Sound Criteria and Stretch Goals
Work to have done:
- Work on your soundscapes, and push a soundscape preview to GitHub: .aup file, data folder, screenshot, and text description, plus updated list of assets and an mp3 export.
Plan for the Day:
- Reflective writing (5 min)
- Refresher on soundscapes we’ve liked (5 min)
- Gathering criteria (45 min)
- Sources, assets, permissions, citations (5-10 min)
- EXT: Studio and microconferences
1. Reflective writing (5 min)
2. Refresher on soundscapes we’ve liked (5 min)
Shift now in your writing to think about the blog posts on listening to soundscapes – or, if you haven’t read through them in a while, look at them quickly now with an eye toward what people are praising in the sound pieces: what seems to make a soundscape narrative work well? Jot down some notes.
3. Gathering criteria (20-25 min)
Primed now by that writing and thinking, I’m going to ask you to get in groups and brainstorm in pursuit of baseline and aspirational criteria for this unit.
3a. Crowdsource ideas (10 min)
To bring all our notes together while allowing for real-time collaboration, use this google doc: bit.ly/cdm2020fall-notes.
3b.
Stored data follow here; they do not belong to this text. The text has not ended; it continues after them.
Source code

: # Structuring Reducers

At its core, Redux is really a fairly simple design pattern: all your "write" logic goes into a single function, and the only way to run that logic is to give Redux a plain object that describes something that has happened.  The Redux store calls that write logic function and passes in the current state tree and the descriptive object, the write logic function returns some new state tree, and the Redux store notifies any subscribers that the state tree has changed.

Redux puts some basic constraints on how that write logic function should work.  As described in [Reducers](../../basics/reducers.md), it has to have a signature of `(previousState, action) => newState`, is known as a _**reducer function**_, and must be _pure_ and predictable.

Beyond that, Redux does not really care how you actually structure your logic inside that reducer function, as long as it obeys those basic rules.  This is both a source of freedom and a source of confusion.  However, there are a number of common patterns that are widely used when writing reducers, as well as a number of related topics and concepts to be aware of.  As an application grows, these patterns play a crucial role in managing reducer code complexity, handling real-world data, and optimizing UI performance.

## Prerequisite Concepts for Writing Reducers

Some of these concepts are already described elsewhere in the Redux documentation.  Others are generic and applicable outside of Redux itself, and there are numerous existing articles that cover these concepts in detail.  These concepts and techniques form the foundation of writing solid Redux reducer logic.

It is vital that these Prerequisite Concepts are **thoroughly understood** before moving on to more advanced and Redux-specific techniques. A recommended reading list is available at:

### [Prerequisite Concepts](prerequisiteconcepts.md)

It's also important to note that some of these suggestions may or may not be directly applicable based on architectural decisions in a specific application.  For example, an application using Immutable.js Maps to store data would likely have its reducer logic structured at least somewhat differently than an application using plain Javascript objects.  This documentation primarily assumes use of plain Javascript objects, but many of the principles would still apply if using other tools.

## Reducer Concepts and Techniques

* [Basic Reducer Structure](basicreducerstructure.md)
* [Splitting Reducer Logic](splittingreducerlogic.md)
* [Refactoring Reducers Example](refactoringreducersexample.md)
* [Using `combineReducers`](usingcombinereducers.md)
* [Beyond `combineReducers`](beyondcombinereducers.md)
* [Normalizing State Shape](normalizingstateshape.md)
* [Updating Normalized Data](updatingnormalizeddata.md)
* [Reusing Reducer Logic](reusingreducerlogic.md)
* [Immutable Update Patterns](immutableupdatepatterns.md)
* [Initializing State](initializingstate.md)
Comment and Discuss in the Doc (10 min)
Read through the other groups’ notes, adding collegial comments in the margins to upvote or propose modifications. As you see consensus forming, propose an official version for our list of shared criteria. If debates emerge, maybe we can use mutually exclusive aspirational goals!
4. Studio While I Synthesize (25 min)
I’ll work solo to write up a list that reflects your consensus in the comments, while you all work solo (with groupmates on-hand for questions or other feedback) on your projects and any needed tutorials.
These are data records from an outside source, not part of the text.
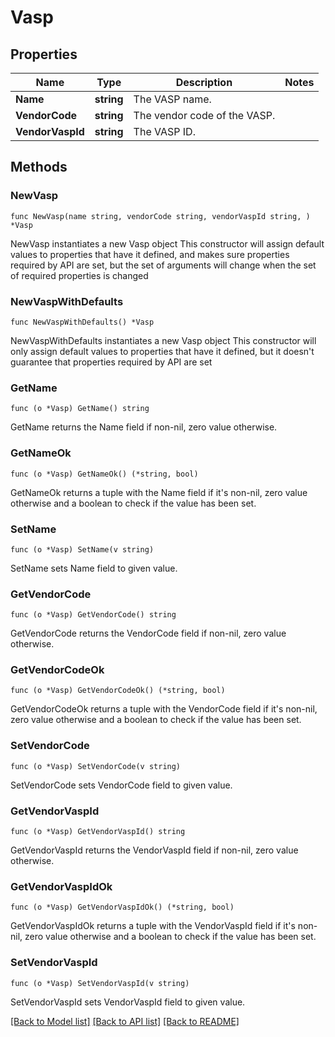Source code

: # Vasp

## Properties

Name | Type | Description | Notes
------------ | ------------- | ------------- | -------------
**Name** | **string** | The VASP name. | 
**VendorCode** | **string** | The vendor code of the VASP. | 
**VendorVaspId** | **string** | The VASP ID. | 

## Methods

### NewVasp

`func NewVasp(name string, vendorCode string, vendorVaspId string, ) *Vasp`

NewVasp instantiates a new Vasp object
This constructor will assign default values to properties that have it defined,
and makes sure properties required by API are set, but the set of arguments
will change when the set of required properties is changed

### NewVaspWithDefaults

`func NewVaspWithDefaults() *Vasp`

NewVaspWithDefaults instantiates a new Vasp object
This constructor will only assign default values to properties that have it defined,
but it doesn't guarantee that properties required by API are set

### GetName

`func (o *Vasp) GetName() string`

GetName returns the Name field if non-nil, zero value otherwise.

### GetNameOk

`func (o *Vasp) GetNameOk() (*string, bool)`

GetNameOk returns a tuple with the Name field if it's non-nil, zero value otherwise
and a boolean to check if the value has been set.

### SetName

`func (o *Vasp) SetName(v string)`

SetName sets Name field to given value.


### GetVendorCode

`func (o *Vasp) GetVendorCode() string`

GetVendorCode returns the VendorCode field if non-nil, zero value otherwise.

### GetVendorCodeOk

`func (o *Vasp) GetVendorCodeOk() (*string, bool)`

GetVendorCodeOk returns a tuple with the VendorCode field if it's non-nil, zero value otherwise
and a boolean to check if the value has been set.

### SetVendorCode

`func (o *Vasp) SetVendorCode(v string)`

SetVendorCode sets VendorCode field to given value.


### GetVendorVaspId

`func (o *Vasp) GetVendorVaspId() string`

GetVendorVaspId returns the VendorVaspId field if non-nil, zero value otherwise.

### GetVendorVaspIdOk

`func (o *Vasp) GetVendorVaspIdOk() (*string, bool)`

GetVendorVaspIdOk returns a tuple with the VendorVaspId field if it's non-nil, zero value otherwise
and a boolean to check if the value has been set.

### SetVendorVaspId

`func (o *Vasp) SetVendorVaspId(v string)`

SetVendorVaspId sets VendorVaspId field to given value.



[[Back to Model list]](../README.md#documentation-for-models) [[Back to API list]](../README.md#documentation-for-api-endpoints) [[Back to README]](../README.md)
Like last time, please set yourself some studio goals in the doc; set a timer for 20 minutes; and then write a brief exit note on what you were able to achieve / what your next steps are.
5. Confirming criteria (8-10 min)
Please head back up to the criteria in the doc. Before we head into the weekend, I’d like to confirm that we’re on the same page. (At least pending any new input from async participants.)
For next time:
- Work to bring in a full draft: a solid attempt at a complete soundscape narrative, ideally at the target length. Rough edges are still welcome.
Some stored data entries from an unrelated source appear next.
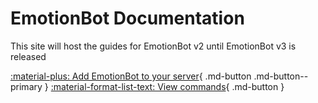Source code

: # EmotionBot Documentation

This site will host the guides for EmotionBot v2 until EmotionBot v3 is released

[:material-plus: Add EmotionBot to your server][invite]{ .md-button .md-button--primary }
[:material-format-list-text: View commands][commands]{ .md-button }











[invite]: https://discordapp.com/oauth2/authorize?client_id=608119997713350679&scope=bot&permissions=66186303
[commands]: https://emotionbotcommands.emotionchild.com
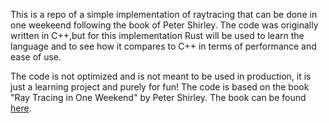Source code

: This is a repo of a simple implementation of raytracing that can be done in one weekeend following the book of Peter Shirley. 
The code was originally written in C++,but for this implementation Rust will be used to learn the language and to see how it compares to C++ in terms of performance and ease of use.

The code is not optimized and is not meant to be used in production, it is just a learning project and purely for fun!
The code is based on the book "Ray Tracing in One Weekend" by Peter Shirley.
The book can be found [here](https://raytracing.github.io/books/RayTracingInOneWeekend.html).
- Continue taking periodic screenshots and posting meaningful commit messages in git / GitHub Desktop.
- Not sure when to commit? One option is to do so whenever you’re about to stop working, with a note for what you’ll come back to. (e.g. Did you save and commit just now? Do you want to?) Add more commits whenever you’re happy with the (potentially interim) state of some new feature.
- Remember that you don’t need to change the project filename from draft to draft. Why duplicate or triplicate your file storage needs? Just say what’s changing in your commit messages, and keep track of which draft is which that way.
- Push a full draft, with the same four parts as the preview plus a CREDITS.md file with citations for the sources you’ve actually used (including direct links where possible) and permissions/license to use them. (This can be the same file as your ASSETS.md, now renamed.)
- NB: I’m only suggesting all-caps for special files readers might want to find quickly. It kind of loses the effect if everything is in caps. (Better to be all lowercase, if you have to choose.)